Digamos en pocas palabras, la solución a los problemas económicos de Venezuela devén pasar, no por la devaluación de la moneda, sino por la reforma fiscal y dignidad de sus políticos y militares, que se comprometan a gobernar su pais sin robar un bolívar, ni dejarse comprar.

Bien ahora nos toca pasar a nosotros la frontera.

Un chevrolet detiene su pesada maquinaria, sus anchas ruedas gastadas y hambrientas de asfalto, agarran lo poco que queda de esta vieja chapa oxidada y ferrujinosa.

El motor se mantiene intacto como el primer día, sus 8 cilindros esperan como nunca el arranque, esta vez bajo la orden de nuestro amigo, fofo tintín, que arriba y abajo revisa con quietud, impasividad, y mirada fija el esqueleto de este elefante dormido.

Mientras tanto dialoga con los chicos del auto, nosotros observamos, acto seguido con cara de payasin se acerca hasta nosotros, por un precio razonable ya tenemos quien nos acerque a Maracaibo.

A Primeras montar en un carro en Venezuela de noche y sin saber quien es el que dirige, es una aventura un poco temeraria, mas ahora ya no había otra salida, la intuición propia, es lo único que cuenta en estos casos.

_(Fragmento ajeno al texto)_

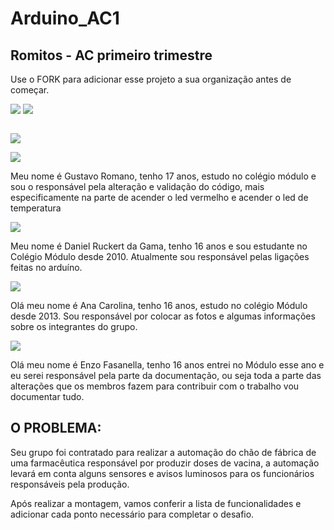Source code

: # Arduino_AC1
## Romitos - AC primeiro trimestre 

Use o FORK para adicionar esse projeto a sua organização antes de começar.

![](https://img.shields.io/github/forks/Leoruiz197/Arduino_AC1)
![](https://img.shields.io/github/stars/Leoruiz197/Arduino_AC1)

![]()

![](https://github.com/Romitos-3EMRB/Arduino_AC1/blob/main/Arduino%20AC1.png)

![](https://github.com/Romitos-3EMRB/Arduino_AC1/blob/4adf864035dca1cad0b5b23c928bdeae8b91fdd9/Gustavo%20Romano.JPG)

Meu nome é Gustavo Romano, tenho 17 anos, estudo no colégio módulo e sou o responsável pela alteração e validação do código, mais especificamente na parte de acender o led vermelho e acender o led de temperatura

![](https://github.com/Romitos-3EMRB/Arduino_AC1/blob/9919fbb0552703571fe1c7d1f7d660e1656ff2f5/Daniel%20Ruckert%20.JPG)

Meu nome é Daniel Ruckert da Gama, tenho 16 anos e sou estudante no Colégio Módulo desde 2010. Atualmente sou responsável pelas ligações feitas no arduíno.

![](https://github.com/Romitos-3EMRB/Arduino_AC1/blob/9919fbb0552703571fe1c7d1f7d660e1656ff2f5/Ana%20Carolina%20.JPEG)

Olá meu nome é Ana Carolina, tenho 16 anos, estudo no colégio Módulo desde 2013. Sou responsável por colocar as fotos e algumas informações sobre os integrantes do grupo.

![](https://github.com/Romitos-3EMRB/Arduino_AC1/blob/9919fbb0552703571fe1c7d1f7d660e1656ff2f5/Enzo%20Fasanella%20.JPG)

Olá meu nome é Enzo Fasanella, tenho 16 anos entrei no Módulo esse ano e eu serei responsável pela parte da documentação, ou seja toda a parte das alterações que os membros fazem para contribuir com o trabalho vou documentar tudo.


## **O PROBLEMA:** 

Seu grupo foi contratado para realizar a automação do chão de fábrica de uma farmacêutica responsável por produzir doses de vacina, a automação levará em conta alguns sensores e avisos luminosos para os funcionários responsáveis pela produção.

Após realizar a montagem, vamos conferir a lista de funcionalidades e adicionar cada ponto necessário para completar o desafio.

En otro caso confiar en el guardia de inmigración es como jugar al rojo y negro, una pequeño botín no viene mal para todos. Aquí todos ganan.

El conductor se baja del carro, al lado derecho su compañero espera paciente, se dirige a la parte de atrás, abre el maletero ferozmente, y con fuerza, lanza las mochilas como si fuesen un saco de patatas, el maletero es lo suficientemente grande como para llevar uno, dos, e incluso tres muertos atrás, al mas puro estilo Scorsese.

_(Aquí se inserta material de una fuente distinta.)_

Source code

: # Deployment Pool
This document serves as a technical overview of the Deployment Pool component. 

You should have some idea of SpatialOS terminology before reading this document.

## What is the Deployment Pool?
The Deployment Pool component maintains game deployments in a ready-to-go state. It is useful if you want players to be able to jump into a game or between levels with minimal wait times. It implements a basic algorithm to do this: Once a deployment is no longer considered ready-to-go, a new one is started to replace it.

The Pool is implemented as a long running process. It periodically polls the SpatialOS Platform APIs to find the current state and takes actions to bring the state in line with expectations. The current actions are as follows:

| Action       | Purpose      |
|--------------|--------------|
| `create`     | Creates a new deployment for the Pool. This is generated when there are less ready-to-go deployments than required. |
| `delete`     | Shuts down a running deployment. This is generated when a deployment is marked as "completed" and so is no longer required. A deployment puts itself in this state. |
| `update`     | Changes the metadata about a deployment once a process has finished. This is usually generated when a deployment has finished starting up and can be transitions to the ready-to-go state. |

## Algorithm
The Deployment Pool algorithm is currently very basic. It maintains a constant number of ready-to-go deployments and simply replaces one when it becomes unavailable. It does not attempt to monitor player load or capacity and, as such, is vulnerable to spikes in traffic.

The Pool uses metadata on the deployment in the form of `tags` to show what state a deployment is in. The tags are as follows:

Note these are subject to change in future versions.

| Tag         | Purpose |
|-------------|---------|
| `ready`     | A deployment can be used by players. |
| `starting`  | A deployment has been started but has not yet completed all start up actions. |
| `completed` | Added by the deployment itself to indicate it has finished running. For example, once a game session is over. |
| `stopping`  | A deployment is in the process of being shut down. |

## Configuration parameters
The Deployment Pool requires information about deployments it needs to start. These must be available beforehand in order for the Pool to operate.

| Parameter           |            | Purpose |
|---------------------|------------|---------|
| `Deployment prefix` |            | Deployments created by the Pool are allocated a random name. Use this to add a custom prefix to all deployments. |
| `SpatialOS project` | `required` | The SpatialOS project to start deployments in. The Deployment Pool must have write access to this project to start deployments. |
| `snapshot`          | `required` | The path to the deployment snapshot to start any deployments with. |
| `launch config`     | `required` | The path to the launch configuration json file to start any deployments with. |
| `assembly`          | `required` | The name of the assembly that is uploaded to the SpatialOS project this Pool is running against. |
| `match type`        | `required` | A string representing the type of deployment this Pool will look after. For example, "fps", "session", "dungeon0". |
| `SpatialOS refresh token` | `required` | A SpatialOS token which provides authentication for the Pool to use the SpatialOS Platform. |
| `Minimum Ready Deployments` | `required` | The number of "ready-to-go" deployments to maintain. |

El chico joven, con aspecto digamos no muy cortes, me abre la puerta de atrás, mientras observo el guardabarros medio colgando, los focos destrozados y la chapa carcomida por el oxido, las puertas pesan una tonelada, mi mano apenas puedo sostenerla en un descuido, sin apenas agacharse, entramos, el espacio es tan inmenso que parece que viajas en un camión, los pies estirados, cabeza reposada y el culo bien pegado a los asientos de terciopelo, toman posición fácilmente, una vez dentro las ventanas totalmente tintadas de negro, impiden toda posible visión del exterior, ideal, nadie sabrá de nosotros es un viaje de lo mas romántico.

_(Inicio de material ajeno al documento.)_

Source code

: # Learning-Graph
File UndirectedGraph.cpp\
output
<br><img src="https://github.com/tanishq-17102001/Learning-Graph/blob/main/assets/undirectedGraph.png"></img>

Los chicos ni articulan palabra, podíamos oír un viejo transistor, que mas bien parecía una vieja caja música de madera con sorpresas que funcionaba como el primer día, tocabas un botoncito, y enseguida cambiaban las noticias, generalmente de asesinatos y desaparecidos, que lindo momento pa escucharlo.

La palanca de cambio, las luces de cruce, el cuentakilómetros, los pedales, y todos los pocos mecanismos que posee, están echos para un ciego, son enormes, pero también enorme era la intranquilidad y el nerviosismo con el que viajábamos, recuerdo una noche opaca, totalmente cerrada, la lluvia caía fuertemente y apenas encontrábamos algún que otro camión por la carretera, la única cosa que me aliviaba de momento eran la cantidad de controles que encontrábamos cada poco, no era un buen lugar para un ajuste de cuentas, al menos de momento, en pocos kilómetros nos detuvimos en el siguiente control, por fin respiramos algo de aire fresco, un agente se acerca, bajamos la ventanilla, el foco de la linterna alumbra directo a los ojos que te ciegan, hace destellos por todos los rincones del vehículo, la luz se detiene ante mi mirada apartada, la misma mirada,que una mama hace a su hijo, con todo cariño, nos pide la célula de identidad, todos permanecemos callados, la noche se deja caer, ante los ojos que dan destellos como gatos en la oscuridad, entrego mi carnet, cosa que ya me suponía que no valía para nada, a los dos chicos no les hace mucha gracia esta perdida de tiempo, me invita a bajar amigablemente, con paso de escuela, me dirige ante una garita, uno dos, uno dos, derecha arrr, me revisa desde los pies a la cabeza, pasando por el intestino grueso, y acabando en mis partes sensibles, como una sardina enlatada, el pasaporte esta en orden, me regreso de vuelta, entro de nuevo, cierro la puerta, ya estoy otra vez en el cuarto oscuro, igual que un ratón buscando la salida del laberinto.

La tensión se mantiene constantemente, miro para Vera, mas bien, no tiene cara de buenos amigos, me imagino como se siente, si yo también, por momentos pienso en lo peor, y tengo los nervios a flor de piel, me relajo y continuamos viaje, otra garita espera a la vuelta de la esquina, apenas unos minutos, otro control, aquí no se escapa ni una mosca, a no ser que alguien se haya dormido a su paso.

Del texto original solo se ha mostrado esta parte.